O balanço é positivo e enseja iniciativas que, ao mesmo passo, melhorem a infraestrutura do país e atualizem a legislação, de forma a adequá-la a parâmetros internacionais. A lei 8.666, de 1993, que rege as licitações e contratações públicas, revelou-se defasada, com brechas que abrem caminho para problemas de toda natureza.
Com o RDC, os avanços são visíveis. Onde esse regime foi aplicado, o tempo médio de finalização dos processos licitatórios caiu de 250 para 80 dias. Houve redução aproximada de custos na ordem de 15% nos valores das licitações. E sem prejuízos à fiscalização, já que o regime diferenciado garante total acompanhamento por parte dos órgãos de controle interno e externo.
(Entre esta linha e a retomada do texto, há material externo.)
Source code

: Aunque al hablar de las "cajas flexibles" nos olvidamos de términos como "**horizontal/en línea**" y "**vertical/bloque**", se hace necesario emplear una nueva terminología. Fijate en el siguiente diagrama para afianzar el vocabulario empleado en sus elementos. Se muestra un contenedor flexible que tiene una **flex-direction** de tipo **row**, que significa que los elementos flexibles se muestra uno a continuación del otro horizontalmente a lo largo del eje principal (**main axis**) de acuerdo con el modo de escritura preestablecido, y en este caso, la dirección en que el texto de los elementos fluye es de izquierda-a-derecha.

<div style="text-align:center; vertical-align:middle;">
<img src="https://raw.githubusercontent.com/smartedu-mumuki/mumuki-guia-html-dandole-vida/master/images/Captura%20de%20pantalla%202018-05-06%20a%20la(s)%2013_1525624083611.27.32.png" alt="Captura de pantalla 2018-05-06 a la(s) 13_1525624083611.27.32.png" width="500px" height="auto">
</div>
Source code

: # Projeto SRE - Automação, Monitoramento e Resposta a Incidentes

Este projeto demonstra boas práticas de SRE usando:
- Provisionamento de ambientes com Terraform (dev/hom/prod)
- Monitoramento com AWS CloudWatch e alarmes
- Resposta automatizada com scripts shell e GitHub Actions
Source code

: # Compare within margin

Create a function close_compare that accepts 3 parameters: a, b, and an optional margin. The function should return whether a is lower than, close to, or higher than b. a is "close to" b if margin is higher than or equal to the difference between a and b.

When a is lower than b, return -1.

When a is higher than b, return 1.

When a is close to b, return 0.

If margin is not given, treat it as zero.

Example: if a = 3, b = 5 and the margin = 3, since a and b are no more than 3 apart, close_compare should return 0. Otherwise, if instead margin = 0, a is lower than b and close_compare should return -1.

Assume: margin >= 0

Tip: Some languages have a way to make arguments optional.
Agora, a extensão desse novo sistema para as obras do Plano de Aceleração do Crescimento (PAC) está sob a análise do Senado, depois de aprovado pela Câmara.
Temos, assim, a oportunidade de expandir esse regime modernizante a áreas estratégicas.
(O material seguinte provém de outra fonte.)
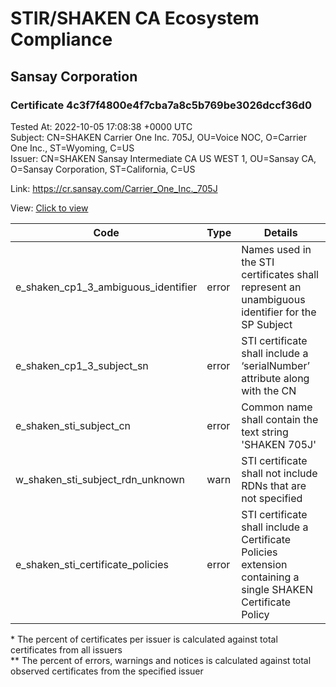 # STIR/SHAKEN CA Ecosystem Compliance
## Sansay Corporation

### Certificate 4c3f7f4800e4f7cba7a8c5b769be3026dccf36d0
Tested At: 2022-10-05 17:08:38 +0000 UTC\
Subject: CN=SHAKEN Carrier One Inc. 705J, OU=Voice NOC, O=Carrier One Inc., ST=Wyoming, C=US\
Issuer: CN=SHAKEN Sansay Intermediate CA US WEST 1, OU=Sansay CA, O=Sansay Corporation, ST=California, C=US

Link: https://cr.sansay.com/Carrier_One_Inc._705J

View: [Click to view](https://understandingwebpki.com/?cert=MIIDiDCCAy2gAwIBAgIUQpx8cHEeOCDwuOHerm%2FzJiJkOGQwCgYIKoZIzj0EAwIwgYUxCzAJBgNVBAYTAlVTMRMwEQYDVQQIDApDYWxpZm9ybmlhMRswGQYDVQQKDBJTYW5zYXkgQ29ycG9yYXRpb24xEjAQBgNVBAsMCVNhbnNheSBDQTEwMC4GA1UEAwwnU0hBS0VOIFNhbnNheSBJbnRlcm1lZGlhdGUgQ0EgVVMgV0VTVCAxMB4XDTIyMDUyNjIyMzMxMVoXDTIyMTAxMTIyMzMxMVowdTELMAkGA1UEBhMCVVMxEDAOBgNVBAgMB1d5b21pbmcxGTAXBgNVBAoMEENhcnJpZXIgT25lIEluYy4xEjAQBgNVBAsMCVZvaWNlIE5PQzElMCMGA1UEAwwcU0hBS0VOIENhcnJpZXIgT25lIEluYy4gNzA1SjBZMBMGByqGSM49AgEGCCqGSM49AwEHA0IABB424KM1Fpxx%2FW8QXNzarsuHIfoz1dq4yQZYg2%2FVKqjOnjgP8Ki2ySz0EnsRrod4mu82CD4vsUjdyvxwpjRzFN6jggGIMIIBhDAWBggrBgEFBQcBGgQKMAigBhYENzA1SjAXBgNVHSAEEDAOMAwGCmCGSAGG%2FwkBAQEwHQYDVR0OBBYEFH6eW3DcQiBGPpZUenPGyDP4EYEiMIHKBgNVHSMEgcIwgb%2BAFKzTk%2FVDQ8wKvkVYFxN9knzcwwFGoYGQpIGNMIGKMQswCQYDVQQGEwJVUzETMBEGA1UECAwKQ2FsaWZvcm5pYTESMBAGA1UEBwwJU2FuIERpZWdvMRswGQYDVQQKDBJTYW5zYXkgQ29ycG9yYXRpb24xEjAQBgNVBAsMCVNhbnNheSBDQTEhMB8GA1UEAwwYU0hBS0VOIFNhbnNheSBSb290IENBIFVTghQUtV84BfXwexO1%2BLDe7SDyUXA%2BmjBHBgNVHR8EQDA%2BMDygOqA4hjZodHRwczovL2F1dGhlbnRpY2F0ZS1hcGkuaWNvbmVjdGl2LmNvbS9kb3dubG9hZC92MS9jcmwwDAYDVR0TAQH%2FBAIwADAOBgNVHQ8BAf8EBAMCB4AwCgYIKoZIzj0EAwIDSQAwRgIhAPsSMfZbnv4wMmYe3YgqnOJf%2FEnY49eL0mNBx85zYK9SAiEA7%2FNoNv3D9eRXXMyItFFB%2BUPMUgIWCA8gpfbnjn0TFvI%3D)


| Code | Type | Details |
|------|------|---------|
| e_shaken_cp1_3_ambiguous_identifier | error | Names used in the STI certificates shall represent an unambiguous identifier for the SP Subject |
| e_shaken_cp1_3_subject_sn | error | STI certificate shall include a ‘serialNumber’ attribute along with the CN |
| e_shaken_sti_subject_cn | error | Common name shall contain the text string 'SHAKEN 705J' |
| w_shaken_sti_subject_rdn_unknown | warn | STI certificate shall not include RDNs that are not specified |
| e_shaken_sti_certificate_policies | error | STI certificate shall include a Certificate Policies extension containing a single SHAKEN Certificate Policy |

\* The percent of certificates per issuer is calculated against total certificates from all issuers\
\*\* The percent of errors, warnings and notices is calculated against total observed certificates from the specified issuer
O valor dos investimentos do PAC, no período entre 2011 e 2014, é de R$ 955 bilhões, dos quais R$ 204,4 bilhões foram executados em 2011.
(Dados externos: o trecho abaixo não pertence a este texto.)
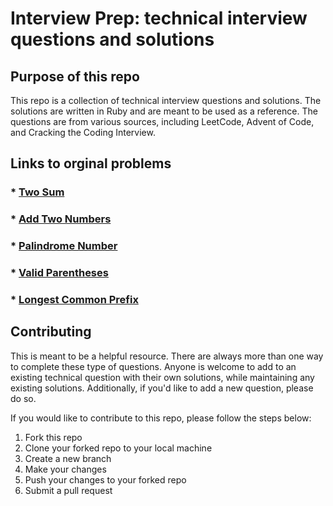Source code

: # Interview Prep: technical interview questions and solutions
## Purpose of this repo
This repo is a collection of technical interview questions and solutions. The solutions are written in Ruby and are meant to be used as a reference. The questions are from various sources, including LeetCode, Advent of Code, and Cracking the Coding Interview.

## Links to orginal problems
### * [Two Sum](https://leetcode.com/problems/two-sum/)
### * [Add Two Numbers](https://adventofcode.com/2020/day/1)
### * [Palindrome Number](https://leetcode.com/problems/palindrome-number/)
### * [Valid Parentheses](https://leetcode.com/problems/valid-parentheses/)
### * [Longest Common Prefix](https://leetcode.com/problems/longest-common-prefix/)

## Contributing
This is meant to be a helpful resource. There are always more than one way to complete these type of questions. Anyone is welcome to add to an existing technical question with their own solutions, while maintaining any existing solutions. Additionally, if you'd like to add a new question, please do so.

If you would like to contribute to this repo, please follow the steps below:
1. Fork this repo
2. Clone your forked repo to your local machine
3. Create a new branch
4. Make your changes
5. Push your changes to your forked repo
6. Submit a pull request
O grande vulto dessas ações e seu impacto no desenvolvimento nacional, inclusive com a geração de milhares de empregos, tornam ainda mais evidentes os benefícios de sua inclusão no RDC: racionalização dos procedimentos, diminuição dos prazos e, principalmente, dos custos.
O RDC, proposto pelo governo e aprovado no ano passado pelo Congresso, contou com contribuições expressivas dos órgãos de controle e dos partidos, inclusive da oposição. Não significou flexibilização. Pelo contrário, conferiu mais rigor ao sistema atual, na medida em que ampliou de forma significativa as concorrências públicas.
É o caso, por exemplo, da contratação integrada, que impõe às empresas a entrega da obra em plenas condições de funcionamento, como ocorre em vários países.
Tão importante quanto esses resultados é o fato de que o novo regime mantem cada uma das normas e princípios da lei 8.666 relativos à transparência, à fiscalização e ao controle das ações governamentais, e respeita os princípios da impessoalidade e da moralidade.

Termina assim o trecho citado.